Herring Gull

Larus argentatus


Swooping in and stealing your chips, the herring gull is the 'typical seagull' and is a familiar sight at any seaside town, particularly during the breeding season. In winter it can be found on farmland, wetland and coastal habitats, inland rubbish tips, school playing fields and reservoirs throughout Britain. A large gull, it is similar in appearance to the common gull but sports a red spot on its bill. This red spot spurred one of the classic studies in animal behaviour in the 1950s, led by Niko Tinbergen. Having seen gull chicks peck at their parents' bills to encourage them to regurgitate food, he tried various dummy, parent shapes and colours to see the chicks' response. He discovered that gull chicks will peck at any long, yellow thing with a red spot in order to get food - in other words, gull chicks have a built-in preference from birth for their parents' bills; a worthwhile survival mechanism.

How to identify

Gulls can be very difficult to tell apart, especially immature birds. Adult herring gulls are silvery-grey above and white below with pink legs. They have a white head (streaky during the winter) and black wingtips with white spots.

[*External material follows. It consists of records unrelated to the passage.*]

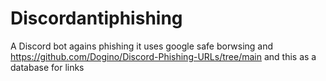 # Discordantiphishing
 A Discord bot agains phishing it uses google safe borwsing and https://github.com/Dogino/Discord-Phishing-URLs/tree/main and this as a database for links
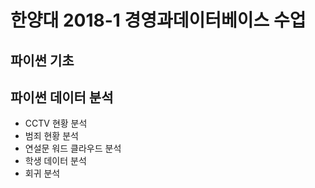 # 한양대 2018-1 경영과데이터베이스 수업
## 파이썬 기초
## 파이썬 데이터 분석
- CCTV 현황 분석
- 범죄 현황 분석
- 연설문 워드 클라우드 분석
- 학생 데이터 분석
- 회귀 분석
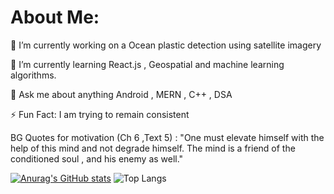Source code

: # About Me:

🔭 I’m currently working on a Ocean plastic detection using satellite imagery


🌱 I’m currently learning React.js , Geospatial and machine learning algorithms.


💬 Ask me about anything Android ,  MERN ,  C++ , DSA


⚡ Fun Fact: I am trying to remain consistent  

 BG Quotes for motivation (Ch 6 ,Text 5) : "One must elevate himself with the help of this mind and not degrade himself. The mind is a friend of the conditioned soul , and his enemy as well."

[![Anurag's GitHub stats](https://github-readme-stats.vercel.app/api?username=yssvi72)](https://github.com/anuraghazra/github-readme-stats)
![Top Langs](https://github-readme-stats.vercel.app/api/top-langs/?username=yssvi72&layout=compact)


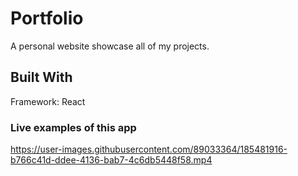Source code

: # Portfolio

A personal website showcase all of my projects.

## Built With

Framework: React

### Live examples of this app








https://user-images.githubusercontent.com/89033364/185481916-b766c41d-ddee-4136-bab7-4c6db5448f58.mp4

They have a yellow bill with a red spot.

Where to find it

Widespread. Nests around the coast on cliff tops, rooftops and islands.


When to find it

  • January
  • February
  • March
  • April
  • May
  • June
  • July
  • August
  • September
  • October
  • November
  • December

How can people help

Despite the seemingly common sound of the seagull at the seashore or the expected sight of a flock of seagulls at the local tip, populations of herring gulls have dramatically declined in recent years. Over half of the UK breeding population is now confined to just ten sites. The Wildlife Trusts are working with fishermen, researchers, politicians and local people towards a vision of 'Living Seas' where marine wildlife thrives. This work has recently had a massive boost with the passing of the Marine Bill, promising sustainable development of the UK's marine environment. Do your bit for our Living Seas by supporting your local Wildlife Trust.

Species information

Common name
Herring Gull
Latin name
Larus argentatus
Gulls and seabirds
Length: 55-67cm Wingspan: 1.4m Weight: 950-1,200g Average Lifespan: 12 years
Conservation status
Classified in the UK as a Red List species under the Birds of Conservation Concern review and as a Priority Species in the UK Biodiversity Action Plan.